I love all the new memory, the system is taking advantage of it via caching, and I am loving it.
A note about the edit … I was commenting 'bout the Ubuntu stone age software upstream policy, and at first blush my comment appeared to apply to nlsthzn’s rig ! Caused some interesting confusing until sorted. I say this as I type from a 9 year old athlon-1100 with a nVidia FX5200 graphic card.
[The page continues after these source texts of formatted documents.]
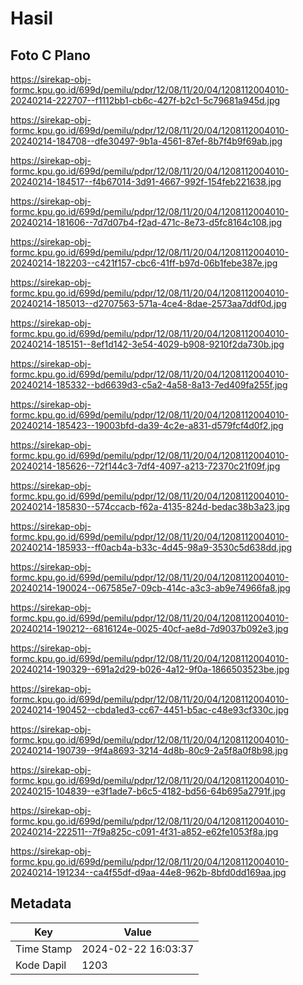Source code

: # Hasil

## Foto C Plano

https://sirekap-obj-formc.kpu.go.id/699d/pemilu/pdpr/12/08/11/20/04/1208112004010-20240214-222707--f1112bb1-cb6c-427f-b2c1-5c79681a945d.jpg

https://sirekap-obj-formc.kpu.go.id/699d/pemilu/pdpr/12/08/11/20/04/1208112004010-20240214-184708--dfe30497-9b1a-4561-87ef-8b7f4b9f69ab.jpg

https://sirekap-obj-formc.kpu.go.id/699d/pemilu/pdpr/12/08/11/20/04/1208112004010-20240214-184517--f4b67014-3d91-4667-992f-154feb221638.jpg

https://sirekap-obj-formc.kpu.go.id/699d/pemilu/pdpr/12/08/11/20/04/1208112004010-20240214-181606--7d7d07b4-f2ad-471c-8e73-d5fc8164c108.jpg

https://sirekap-obj-formc.kpu.go.id/699d/pemilu/pdpr/12/08/11/20/04/1208112004010-20240214-182203--c421f157-cbc6-41ff-b97d-06b1febe387e.jpg

https://sirekap-obj-formc.kpu.go.id/699d/pemilu/pdpr/12/08/11/20/04/1208112004010-20240214-185013--d2707563-571a-4ce4-8dae-2573aa7ddf0d.jpg

https://sirekap-obj-formc.kpu.go.id/699d/pemilu/pdpr/12/08/11/20/04/1208112004010-20240214-185151--8ef1d142-3e54-4029-b908-9210f2da730b.jpg

https://sirekap-obj-formc.kpu.go.id/699d/pemilu/pdpr/12/08/11/20/04/1208112004010-20240214-185332--bd6639d3-c5a2-4a58-8a13-7ed409fa255f.jpg

https://sirekap-obj-formc.kpu.go.id/699d/pemilu/pdpr/12/08/11/20/04/1208112004010-20240214-185423--19003bfd-da39-4c2e-a831-d579fcf4d0f2.jpg

https://sirekap-obj-formc.kpu.go.id/699d/pemilu/pdpr/12/08/11/20/04/1208112004010-20240214-185626--72f144c3-7df4-4097-a213-72370c21f09f.jpg

https://sirekap-obj-formc.kpu.go.id/699d/pemilu/pdpr/12/08/11/20/04/1208112004010-20240214-185830--574ccacb-f62a-4135-824d-bedac38b3a23.jpg

https://sirekap-obj-formc.kpu.go.id/699d/pemilu/pdpr/12/08/11/20/04/1208112004010-20240214-185933--ff0acb4a-b33c-4d45-98a9-3530c5d638dd.jpg

https://sirekap-obj-formc.kpu.go.id/699d/pemilu/pdpr/12/08/11/20/04/1208112004010-20240214-190024--067585e7-09cb-414c-a3c3-ab9e74966fa8.jpg

https://sirekap-obj-formc.kpu.go.id/699d/pemilu/pdpr/12/08/11/20/04/1208112004010-20240214-190212--6816124e-0025-40cf-ae8d-7d9037b092e3.jpg

https://sirekap-obj-formc.kpu.go.id/699d/pemilu/pdpr/12/08/11/20/04/1208112004010-20240214-190329--691a2d29-b026-4a12-9f0a-1866503523be.jpg

https://sirekap-obj-formc.kpu.go.id/699d/pemilu/pdpr/12/08/11/20/04/1208112004010-20240214-190452--cbda1ed3-cc67-4451-b5ac-c48e93cf330c.jpg

https://sirekap-obj-formc.kpu.go.id/699d/pemilu/pdpr/12/08/11/20/04/1208112004010-20240214-190739--9f4a8693-3214-4d8b-80c9-2a5f8a0f8b98.jpg

https://sirekap-obj-formc.kpu.go.id/699d/pemilu/pdpr/12/08/11/20/04/1208112004010-20240215-104839--e3f1ade7-b6c5-4182-bd56-64b695a2791f.jpg

https://sirekap-obj-formc.kpu.go.id/699d/pemilu/pdpr/12/08/11/20/04/1208112004010-20240214-222511--7f9a825c-c091-4f31-a852-e62fe1053f8a.jpg

https://sirekap-obj-formc.kpu.go.id/699d/pemilu/pdpr/12/08/11/20/04/1208112004010-20240214-191234--ca4f55df-d9aa-44e8-962b-8bfd0dd169aa.jpg


## Metadata

| Key        | Value               |
| ---------- | ------------------- |
| Time Stamp | 2024-02-22 16:03:37 |
| Kode Dapil | 1203                |



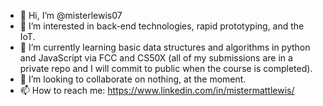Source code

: - 👋 Hi, I’m @misterlewis07
- 👀 I’m interested in back-end technologies, rapid prototyping, and the IoT.
- 🌱 I’m currently learning basic data structures and algorithms in python and JavaScript via FCC and CS50X (all of my submissions are in a private repo and I will commit to public when the course is completed).
- 💞️ I’m looking to collaborate on nothing, at the moment.
- 📫 How to reach me: https://www.linkedin.com/in/mistermattlewis/

<!---
misterlewis07/misterlewis07 is a ✨ special ✨ repository because its `README.md` (this file) appears on your GitHub profile.
You can click the Preview link to take a look at your changes.
--->
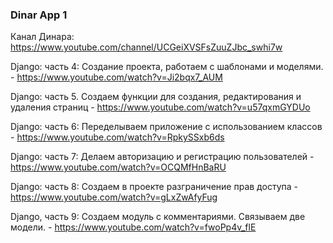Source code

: ### Dinar App 1

Канал Динара: https://www.youtube.com/channel/UCGeiXVSFsZuuZJbc_swhi7w

Django: часть 4: Создание проекта, работаем с шаблонами и моделями. - https://www.youtube.com/watch?v=Ji2bqx7_AUM

Django: часть 5. Создаем функции для создания, редактирования и удаления страниц - https://www.youtube.com/watch?v=u57qxmGYDUo

Django: часть 6: Переделываем приложение с использованием классов - https://www.youtube.com/watch?v=RpkySSxb6ds

Django: часть 7: Делаем авторизацию и регистрацию пользователей - https://www.youtube.com/watch?v=OCQMfHnBaRU

Django: часть 8: Создаем в проекте разграничение прав доступа - https://www.youtube.com/watch?v=gLxZwAfyFug

Django, часть 9: Создаем модуль с комментариями. Связываем две модели. - https://www.youtube.com/watch?v=fwoPp4v_flE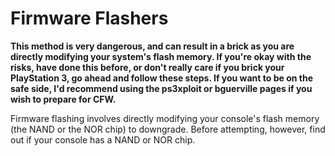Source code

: # Firmware Flashers

**This method is very dangerous, and can result in a brick as you are directly modifying your system's flash memory. If you're okay with the risks, have done this before, or don't really care if you brick your PlayStation 3, go ahead and follow these steps. If you want to be on the safe side, I'd recommend using the ps3xploit or bguerville pages if you wish to prepare for CFW.**

Firmware flashing involves directly modifying your console's flash memory \(the NAND or the NOR chip\) to downgrade. Before attempting, however, find out if your console has a NAND or NOR chip.

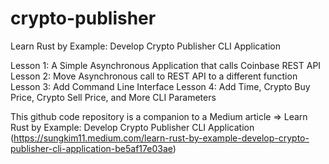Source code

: # crypto-publisher
Learn Rust by Example: Develop Crypto Publisher CLI Application

Lesson 1: A Simple Asynchronous Application that calls Coinbase REST API
Lesson 2: Move Asynchronous call to REST API to a different function
Lesson 3: Add Command Line Interface
Lesson 4: Add Time, Crypto Buy Price, Crypto Sell Price, and More CLI Parameters

This github code repository is a companion to a Medium article => Learn Rust by Example: Develop Crypto Publisher CLI Application (https://sungkim11.medium.com/learn-rust-by-example-develop-crypto-publisher-cli-application-be5af17e03ae)
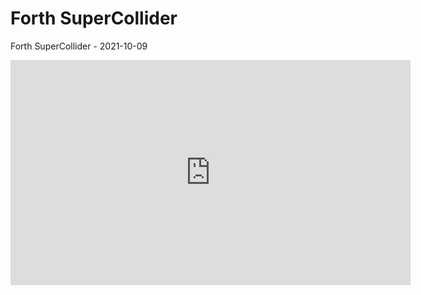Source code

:# Forth SuperCollider

Forth SuperCollider - 2021-10-09

<iframe src="https://player.vimeo.com/video/627021541" frameborder="0" allowfullscreen="true" width="640" height="360" >
</iframe>
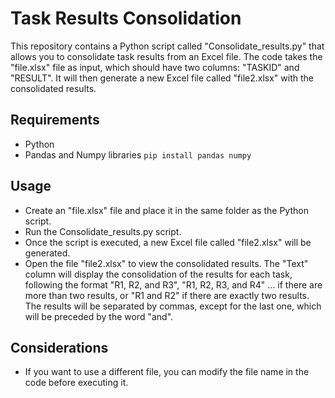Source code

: # Task Results Consolidation

This repository contains a Python script called "Consolidate_results.py" that allows you to consolidate task results from an Excel file. The code takes the "file.xlsx" file as input, which should have two columns: "TASKID" and "RESULT". It will then generate a new Excel file called "file2.xlsx" with the consolidated results.

## Requirements
- Python
- Pandas and Numpy libraries `pip install pandas numpy`

## Usage
- Create an "file.xlsx" file and place it in the same folder as the Python script.
- Run the Consolidate_results.py script.
- Once the script is executed, a new Excel file called "file2.xlsx" will be generated.
- Open the file "file2.xlsx" to view the consolidated results. The "Text" column will display the consolidation of the results for each task, following the format "R1, R2, and R3", "R1, R2, R3, and R4" ... if there are more than two results, or "R1 and R2" if there are exactly two results. The results will be separated by commas, except for the last one, which will be preceded by the word "and".

## Considerations
- If you want to use a different file, you can modify the file name in the code before executing it.

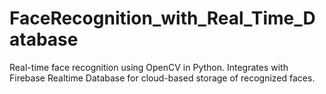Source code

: # FaceRecognition_with_Real_Time_Database
Real-time face recognition using OpenCV in Python. Integrates with Firebase Realtime Database for cloud-based storage of recognized faces.
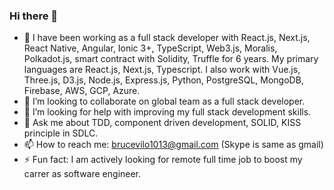 ### Hi there 👋

- 🔭 I have been working as a full stack developer with React.js, Next.js, React Native, Angular, Ionic 3+, TypeScript, Web3.js, Moralis, Polkadot.js, smart contract with Solidity, Truffle for 6 years.
      My primary languages are React.js, Next.js, Typescript.
      I also work with Vue.js, Three.js, D3.js, Node.js, Express.js, Python, PostgreSQL, MongoDB, Firebase, AWS, GCP, Azure.
- 👯 I’m looking to collaborate on global team as a full stack developer.
- 🤔 I’m looking for help with improving my full stack development skills.
- 💬 Ask me about TDD, component driven development, SOLID, KISS principle in SDLC.
- 📫 How to reach me: brucevilo1013@gmail.com (Skype is same as gmail)
- ⚡ Fun fact: I am actively looking for remote full time job to boost my carrer as software engineer.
nlsthzn AWESOME system… was having a discussion on IRC when I mentioned that my Q6600 with 4GB RAM and a 8800GT card flies in Linux regardless of what distro I run, on which oldcpu commented it is ancient… and looking at that rig I have to agree
Curse you Linux for making my PC fast enough I don’t notice it is slow!
Neil
You know Niel, the Q6600 is still a very nice CPU & the nVidia 8800GT is no slouch. It is good to be able to afford a faster machine, but there is nothing wrong with that setup. I have had an opportunity to compile the latest kernels on several machines and the Q6600 is still in the middle of the pack if you include laptops. I have not been able to try all Intel or AMD chips, but a good selection that included the latest Intel i7’s. Surely, if you had a chance you would upgrade, but don’t lose any sleep over your performance right now.
We were all having fun on IRC chat, and my views about another distro’s software upstream policy was typed at the same time as nlsthzn’s rig mention - which lead to a rather unintended interpetation. Fortunately it was all sorted in the end !
We were all having fun on IRC chat, and my views about another distro’s software upstream policy was typed at the same time as nlsthzn’s rig mention - which lead to a rather unintended interpetation. Fortunately it was all sorted in the end !
I see oldcpu. Well, I wish my work laptop was as fast as a Q6600. Compiling the latest kernel on my Intel Core 2 Duo 2.26 GHz laptop takes 48 minutes, compared to a Q6600 (2.4 GHz?) desktop at 23 minutes. Of course the fastest i7’s can do it under 10 minutes, but 48 minutes seems a little long to me. I can say that no one at work cares too much about my speed concerns there. lol!
I fully agree that my rig is still fast enough… the Core Duo Intel chips really raised the bar for processing power and I am not looking to upgrade anything for some time to come… however there is no denying how uber powerful the latest batch of processors and graphics cards are… wow… Won’t mind me the kind of processing power that needs 16GB of fast RAM to keep it occupied at 100%
My desktop rig pales in the shadow of your’ monsters: 2003 Gateway E Series small desktop format, with single-core 2.4 Ghz no hyper-threading P4 pimped out with 1 Gig Ram,Intel Brookdale Chipset including sound and video integrated chips, 40 gig Western Digital Hard Drive added in Lite-On Dvd unit. All this power running Open Suse Gnome 11.3 perfectly with no glitches and easy full screen Flash. When desktop is just sitting Suse takes between 2 and 8 percent of CPU and 138megs of my memory! The most for the least resources on this unit:beats Mandriva and PC Linux for efficiency! Hearty greetings to all you lizards!
I don’t usually upgrade hardware that often, maybe every 4 or 5 years, and when I do I try to make a machine that will fit my needs not only today but in the future, being that future hardware requiremnents are hard to pin down, I try and guess what will be needed and the go beyond that. Future proof if there is such a realistic term
I use it for my small business, a couple databases, mythbackend/mythfrontend serving HD content via mythtv to several other computers on my network, I use it for video editing and photo editing, video encoding, and many other tasks.
It also serves and stores files for several other computers on my network.
Yep it is overkill for my needs today, but I am sure in years to come it won’t be overkill but will just be an everyday average desktop.
Thanks for the reply, just being nosey. You know. I only know of 3 or 4 3D windows games even make use of 3 or 4 processors ? …
Being the cheapsake that I am, this is the first year I regret not taking advantage of an upgrade path.
Like you I wait until my hardware warrants an upgrade other than for the Windoze OS. I should’ve upgraded on a quad core cpu/mb sale about 9 months ago which was selling at 1/2 the price of the cpu’s price today. Well, memory costs seem to falling again.